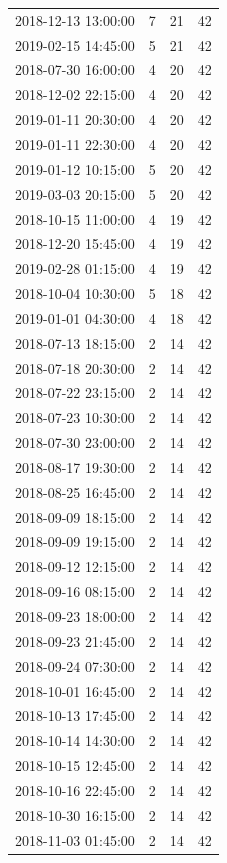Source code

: \begin{tabular}{lrrr}
2018-12-13 13:00:00 & 7 & 21 & 42 \\
2019-02-15 14:45:00 & 5 & 21 & 42 \\
2018-07-30 16:00:00 & 4 & 20 & 42 \\
2018-12-02 22:15:00 & 4 & 20 & 42 \\
2019-01-11 20:30:00 & 4 & 20 & 42 \\
2019-01-11 22:30:00 & 4 & 20 & 42 \\
2019-01-12 10:15:00 & 5 & 20 & 42 \\
2019-03-03 20:15:00 & 5 & 20 & 42 \\
2018-10-15 11:00:00 & 4 & 19 & 42 \\
2018-12-20 15:45:00 & 4 & 19 & 42 \\
2019-02-28 01:15:00 & 4 & 19 & 42 \\
2018-10-04 10:30:00 & 5 & 18 & 42 \\
2019-01-01 04:30:00 & 4 & 18 & 42 \\
2018-07-13 18:15:00 & 2 & 14 & 42 \\
2018-07-18 20:30:00 & 2 & 14 & 42 \\
2018-07-22 23:15:00 & 2 & 14 & 42 \\
2018-07-23 10:30:00 & 2 & 14 & 42 \\
2018-07-30 23:00:00 & 2 & 14 & 42 \\
2018-08-17 19:30:00 & 2 & 14 & 42 \\
2018-08-25 16:45:00 & 2 & 14 & 42 \\
2018-09-09 18:15:00 & 2 & 14 & 42 \\
2018-09-09 19:15:00 & 2 & 14 & 42 \\
2018-09-12 12:15:00 & 2 & 14 & 42 \\
2018-09-16 08:15:00 & 2 & 14 & 42 \\
2018-09-23 18:00:00 & 2 & 14 & 42 \\
2018-09-23 21:45:00 & 2 & 14 & 42 \\
2018-09-24 07:30:00 & 2 & 14 & 42 \\
2018-10-01 16:45:00 & 2 & 14 & 42 \\
2018-10-13 17:45:00 & 2 & 14 & 42 \\
2018-10-14 14:30:00 & 2 & 14 & 42 \\
2018-10-15 12:45:00 & 2 & 14 & 42 \\
2018-10-16 22:45:00 & 2 & 14 & 42 \\
2018-10-30 16:15:00 & 2 & 14 & 42 \\
2018-11-03 01:45:00 & 2 & 14 & 42 \\

\end{tabular}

——————

Please return only the lines from the top of the data through the line with "2019-01-11 20:30:00 & 4 & 20 & 42 \\", exactly as written, and drop every picture.

*WRITTEN RESPONSE:*
Source code

: \begin{tabular}{lrrr}
2018-12-13 13:00:00 & 7 & 21 & 42 \\
2019-02-15 14:45:00 & 5 & 21 & 42 \\
2018-07-30 16:00:00 & 4 & 20 & 42 \\
2018-12-02 22:15:00 & 4 & 20 & 42 \\
2019-01-11 20:30:00 & 4 & 20 & 42 \\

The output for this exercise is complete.